Friday, May 29, 2009

Wake Up

by Jack Cartier

Going to Claremont has served to make me more aware of what goes on around me. At the beginning of sixth grade, I was under the impression that every little boy and girl had a nice mommy and daddy to go home to every night. Obviously, I was very sheltered. I was severely antisocial, so I didn’t really have many interactions with people. When my friend told me in sixth grade that his dad had just gone to jail, I was skeptical. After all, doesn’t that stuff only happen to people you don’t know? Isn’t it only the “bad guys” that go to jail? That was when I first learned about courtrooms and people telling lies on the witness stand.
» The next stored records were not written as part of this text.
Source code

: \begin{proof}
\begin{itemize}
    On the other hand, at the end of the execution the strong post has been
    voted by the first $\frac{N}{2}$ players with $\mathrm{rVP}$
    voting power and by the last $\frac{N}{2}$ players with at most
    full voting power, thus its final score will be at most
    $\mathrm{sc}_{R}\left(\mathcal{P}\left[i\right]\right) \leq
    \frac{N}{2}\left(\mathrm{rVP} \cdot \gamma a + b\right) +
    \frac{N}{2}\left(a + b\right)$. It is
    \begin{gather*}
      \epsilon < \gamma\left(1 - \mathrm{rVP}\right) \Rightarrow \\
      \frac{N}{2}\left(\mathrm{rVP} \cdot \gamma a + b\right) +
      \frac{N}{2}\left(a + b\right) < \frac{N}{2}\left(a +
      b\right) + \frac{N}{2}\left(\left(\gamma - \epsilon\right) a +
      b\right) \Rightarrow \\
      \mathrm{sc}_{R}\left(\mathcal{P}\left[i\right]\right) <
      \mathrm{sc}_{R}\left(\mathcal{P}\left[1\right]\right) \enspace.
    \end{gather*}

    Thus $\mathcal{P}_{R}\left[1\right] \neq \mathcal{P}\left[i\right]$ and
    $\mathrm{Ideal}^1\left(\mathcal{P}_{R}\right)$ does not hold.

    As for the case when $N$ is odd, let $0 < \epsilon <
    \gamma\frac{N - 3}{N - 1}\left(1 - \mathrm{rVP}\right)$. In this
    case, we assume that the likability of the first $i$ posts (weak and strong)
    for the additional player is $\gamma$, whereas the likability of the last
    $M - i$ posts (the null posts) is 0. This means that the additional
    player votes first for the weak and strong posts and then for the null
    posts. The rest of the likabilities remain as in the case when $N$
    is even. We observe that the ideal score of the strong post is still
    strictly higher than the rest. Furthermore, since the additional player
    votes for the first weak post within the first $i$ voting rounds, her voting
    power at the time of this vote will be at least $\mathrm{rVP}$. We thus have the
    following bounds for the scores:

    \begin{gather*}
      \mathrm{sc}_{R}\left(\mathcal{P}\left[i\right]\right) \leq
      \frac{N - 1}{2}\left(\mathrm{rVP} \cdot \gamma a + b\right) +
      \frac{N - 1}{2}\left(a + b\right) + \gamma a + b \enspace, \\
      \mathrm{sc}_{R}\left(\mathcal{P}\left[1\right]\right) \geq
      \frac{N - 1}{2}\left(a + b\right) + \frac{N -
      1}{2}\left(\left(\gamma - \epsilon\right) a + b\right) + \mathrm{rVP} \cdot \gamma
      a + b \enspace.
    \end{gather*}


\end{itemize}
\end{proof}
Then one day in seventh grade, my friend Jacob was looking very upset. When I asked him what the matter was, he told me that his brother had just been killed. It was the first time I had ever heard of someone I had connections with dying. This was new. Now I knew that killing wasn’t something you only read about in the newspapers. I began to rethink the whole nice mommy and daddy idea.

In eighth grade, I got Ms. Thaler for English. After I finished my Literature Circles book, The Book Thief, she recommended the Freedom Writers book to me. There were lots of stories of kids in trouble, abusive parents, alcoholism, addiction issues, and other stories of hardship. It made a huge impact on me. I know those kids were in Los Angeles, but it still made me think about what might be happening to some of my friends. I know for a fact at least some of them have serious issues at home. It’s what people don’t tell that can be the worst.

A few weeks ago, my family and I went to dinner with my friend, Malek, and one of our old classmates that I hadn’t seen in five years. During the conversation, I realized that staying with the same thirty people for nine years had not done much for their social awareness. I gradually realized that, before that night, they had never heard the word “bruh!” Apparently, all the things that I now considered normal hadn’t caught on at the French school. In the conversation, Lauren told me that Zoe, another classmate, would be the one person from my old school going to Oakland Tech. Malek and Lauren told me she was even more “innocent” than they were. Thanks to the Freedom Writers and the dinner, I now understand a lot about what goes on around me.

2 comments:

Jessica S. said...

I'm very impressed that you are so aware of the world at such a young age. It took me almost 25 years before I understood some of the things you write about!

Skolnik said...

Wow. Powerful writing. Powerful insights into your community. And a testimony to what good literature and the writing by other young people can do! Thank you for sharing this.